━━━━━ SUPPLIED DATA

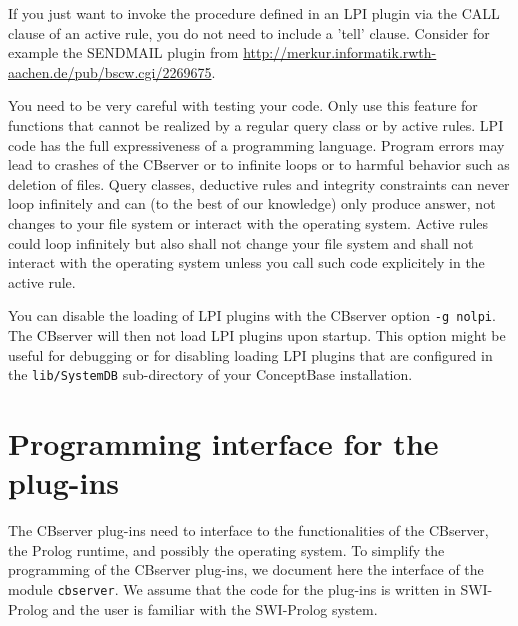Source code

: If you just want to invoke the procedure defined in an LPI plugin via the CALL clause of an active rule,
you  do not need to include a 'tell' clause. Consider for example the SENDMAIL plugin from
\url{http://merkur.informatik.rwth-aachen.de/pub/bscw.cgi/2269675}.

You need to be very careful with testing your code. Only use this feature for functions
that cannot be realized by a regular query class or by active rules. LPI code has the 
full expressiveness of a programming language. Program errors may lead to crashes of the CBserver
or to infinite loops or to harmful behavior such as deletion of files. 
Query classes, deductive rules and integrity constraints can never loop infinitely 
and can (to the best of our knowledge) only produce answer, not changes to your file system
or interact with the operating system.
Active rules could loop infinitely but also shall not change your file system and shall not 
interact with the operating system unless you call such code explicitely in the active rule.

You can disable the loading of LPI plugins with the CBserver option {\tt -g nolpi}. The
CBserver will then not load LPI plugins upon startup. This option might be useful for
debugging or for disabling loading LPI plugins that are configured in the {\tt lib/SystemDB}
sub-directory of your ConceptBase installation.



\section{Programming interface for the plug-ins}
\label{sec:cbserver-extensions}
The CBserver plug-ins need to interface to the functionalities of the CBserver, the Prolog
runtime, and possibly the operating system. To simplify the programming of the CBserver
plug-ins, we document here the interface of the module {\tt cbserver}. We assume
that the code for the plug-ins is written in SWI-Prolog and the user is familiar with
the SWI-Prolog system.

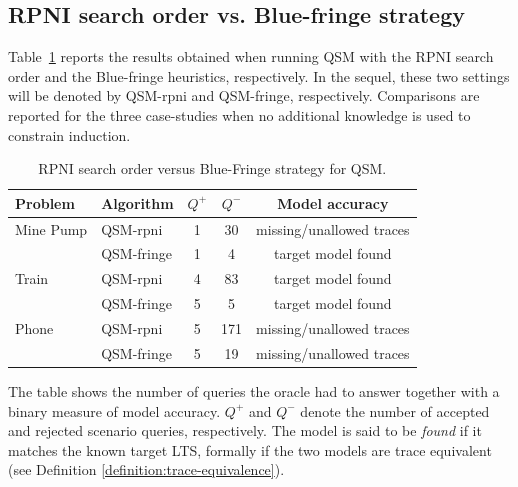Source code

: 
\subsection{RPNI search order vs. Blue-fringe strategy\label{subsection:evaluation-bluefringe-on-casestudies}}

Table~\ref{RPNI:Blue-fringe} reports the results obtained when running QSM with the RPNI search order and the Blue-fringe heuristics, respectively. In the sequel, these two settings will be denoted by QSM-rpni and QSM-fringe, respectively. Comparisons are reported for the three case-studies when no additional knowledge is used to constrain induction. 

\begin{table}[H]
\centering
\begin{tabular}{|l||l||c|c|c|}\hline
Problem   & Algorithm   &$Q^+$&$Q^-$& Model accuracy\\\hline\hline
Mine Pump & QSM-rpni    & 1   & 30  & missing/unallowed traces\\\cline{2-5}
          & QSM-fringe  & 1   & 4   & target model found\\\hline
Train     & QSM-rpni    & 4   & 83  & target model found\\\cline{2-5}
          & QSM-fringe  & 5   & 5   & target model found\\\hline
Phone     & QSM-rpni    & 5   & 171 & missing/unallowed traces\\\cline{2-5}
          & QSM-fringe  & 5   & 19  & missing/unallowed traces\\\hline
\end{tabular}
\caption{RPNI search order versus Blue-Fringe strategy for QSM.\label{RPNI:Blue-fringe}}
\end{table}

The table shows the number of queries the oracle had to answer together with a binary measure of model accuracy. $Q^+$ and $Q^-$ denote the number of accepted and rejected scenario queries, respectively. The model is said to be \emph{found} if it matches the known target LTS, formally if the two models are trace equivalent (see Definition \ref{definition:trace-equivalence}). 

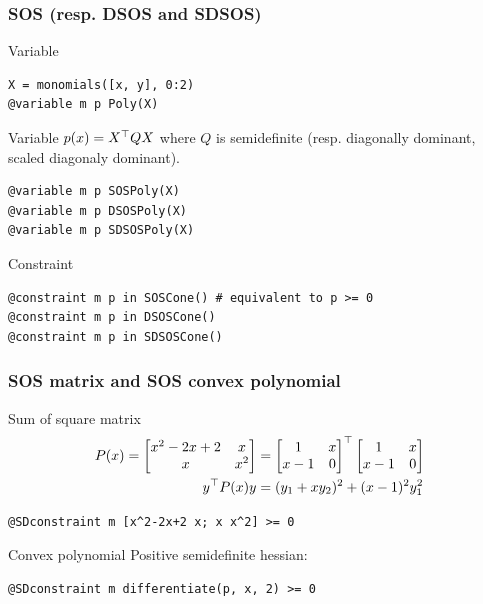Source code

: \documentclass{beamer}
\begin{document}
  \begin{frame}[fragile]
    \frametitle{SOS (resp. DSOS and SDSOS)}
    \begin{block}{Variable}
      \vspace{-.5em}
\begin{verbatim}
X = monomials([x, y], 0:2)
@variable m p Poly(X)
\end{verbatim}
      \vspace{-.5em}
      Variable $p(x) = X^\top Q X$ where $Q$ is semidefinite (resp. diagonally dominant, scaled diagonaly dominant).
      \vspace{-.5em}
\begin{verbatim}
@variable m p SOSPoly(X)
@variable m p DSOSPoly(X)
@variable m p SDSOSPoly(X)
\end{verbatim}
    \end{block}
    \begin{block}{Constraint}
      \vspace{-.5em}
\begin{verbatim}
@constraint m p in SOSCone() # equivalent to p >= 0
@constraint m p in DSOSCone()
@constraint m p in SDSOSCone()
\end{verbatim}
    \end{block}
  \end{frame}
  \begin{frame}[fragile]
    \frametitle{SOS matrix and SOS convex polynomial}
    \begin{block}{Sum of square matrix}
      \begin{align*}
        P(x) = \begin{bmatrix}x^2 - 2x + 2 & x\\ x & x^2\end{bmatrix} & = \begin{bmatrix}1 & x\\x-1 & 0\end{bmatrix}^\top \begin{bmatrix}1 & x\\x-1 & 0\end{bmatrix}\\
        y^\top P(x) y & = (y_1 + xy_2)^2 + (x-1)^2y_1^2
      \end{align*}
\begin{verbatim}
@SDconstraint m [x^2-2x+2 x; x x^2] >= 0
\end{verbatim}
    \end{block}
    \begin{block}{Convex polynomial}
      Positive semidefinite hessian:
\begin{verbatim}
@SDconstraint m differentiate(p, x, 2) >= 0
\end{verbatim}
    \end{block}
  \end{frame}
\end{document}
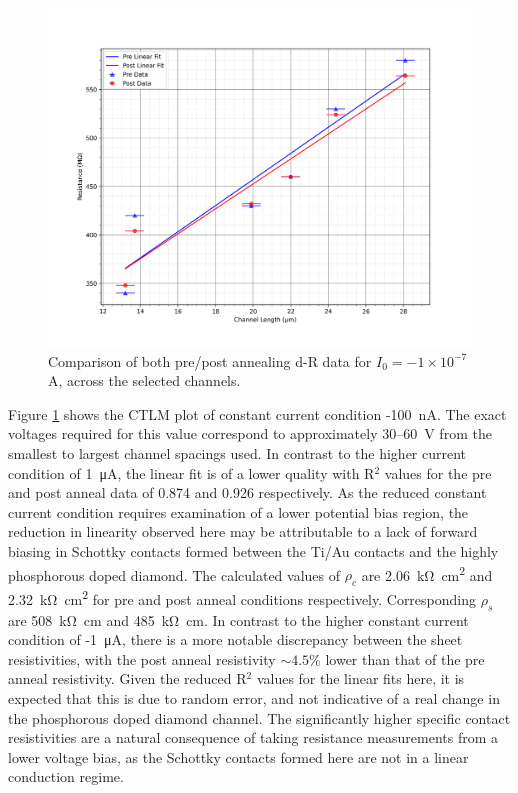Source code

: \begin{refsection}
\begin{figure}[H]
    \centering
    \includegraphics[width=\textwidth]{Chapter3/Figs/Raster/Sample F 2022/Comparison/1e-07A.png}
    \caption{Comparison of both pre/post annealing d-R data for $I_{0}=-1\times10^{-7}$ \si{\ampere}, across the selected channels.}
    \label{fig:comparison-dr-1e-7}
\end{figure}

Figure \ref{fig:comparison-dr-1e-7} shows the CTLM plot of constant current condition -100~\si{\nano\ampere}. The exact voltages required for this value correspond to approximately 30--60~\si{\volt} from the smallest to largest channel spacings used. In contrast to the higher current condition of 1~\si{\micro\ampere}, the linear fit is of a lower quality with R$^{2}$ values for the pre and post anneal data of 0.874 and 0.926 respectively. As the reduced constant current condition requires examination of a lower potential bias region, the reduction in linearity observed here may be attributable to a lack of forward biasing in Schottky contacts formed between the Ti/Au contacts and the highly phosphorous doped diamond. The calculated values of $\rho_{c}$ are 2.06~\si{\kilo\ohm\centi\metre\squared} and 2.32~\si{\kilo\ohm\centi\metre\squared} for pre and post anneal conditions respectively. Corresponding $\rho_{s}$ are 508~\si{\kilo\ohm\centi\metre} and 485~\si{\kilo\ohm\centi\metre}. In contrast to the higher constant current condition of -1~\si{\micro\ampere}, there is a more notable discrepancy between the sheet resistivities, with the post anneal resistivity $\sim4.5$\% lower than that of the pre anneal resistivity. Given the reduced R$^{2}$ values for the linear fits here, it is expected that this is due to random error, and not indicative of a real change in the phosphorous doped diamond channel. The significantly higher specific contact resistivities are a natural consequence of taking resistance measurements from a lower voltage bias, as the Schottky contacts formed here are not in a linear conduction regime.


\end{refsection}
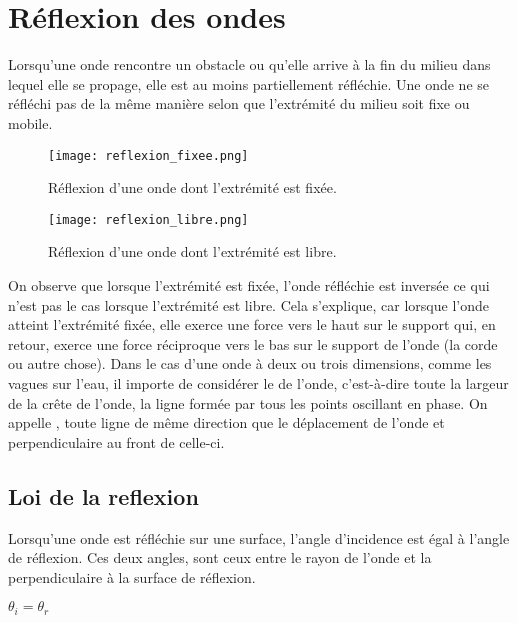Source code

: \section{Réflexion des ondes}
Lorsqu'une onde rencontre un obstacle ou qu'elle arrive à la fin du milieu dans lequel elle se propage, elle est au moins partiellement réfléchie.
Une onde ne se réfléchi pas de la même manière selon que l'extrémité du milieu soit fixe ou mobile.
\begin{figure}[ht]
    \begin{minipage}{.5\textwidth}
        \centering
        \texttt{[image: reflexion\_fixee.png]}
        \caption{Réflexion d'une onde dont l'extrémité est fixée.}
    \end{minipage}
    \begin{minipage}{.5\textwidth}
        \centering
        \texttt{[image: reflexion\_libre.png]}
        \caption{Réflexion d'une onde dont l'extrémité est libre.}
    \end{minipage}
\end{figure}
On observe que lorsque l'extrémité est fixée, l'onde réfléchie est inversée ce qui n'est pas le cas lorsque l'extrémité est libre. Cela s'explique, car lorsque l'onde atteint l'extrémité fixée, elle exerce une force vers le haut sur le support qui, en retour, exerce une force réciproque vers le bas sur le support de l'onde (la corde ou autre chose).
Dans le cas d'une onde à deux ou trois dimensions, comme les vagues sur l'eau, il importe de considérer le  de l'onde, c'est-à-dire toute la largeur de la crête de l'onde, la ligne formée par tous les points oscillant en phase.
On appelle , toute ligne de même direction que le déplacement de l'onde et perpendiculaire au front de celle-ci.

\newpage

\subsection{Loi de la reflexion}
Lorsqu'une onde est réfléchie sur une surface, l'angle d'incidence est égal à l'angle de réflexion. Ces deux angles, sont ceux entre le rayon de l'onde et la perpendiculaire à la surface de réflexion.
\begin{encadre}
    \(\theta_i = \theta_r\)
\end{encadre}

━━━━━━━━━━

» INSTRUCTIONS TO FOLLOW:
Find the line with "plug-ins, we document" in the data above, and from there retype each line exactly through the line with "search order vs.", skipping the pictures along the way.

» RESPONSE TO THE TASK:
plug-ins, we document here the interface of the module {\tt cbserver}. We assume
that the code for the plug-ins is written in SWI-Prolog and the user is familiar with
the SWI-Prolog system.

Source code

: 
\subsection{RPNI search order vs. Blue-fringe strategy\label{subsection:evaluation-bluefringe-on-casestudies}}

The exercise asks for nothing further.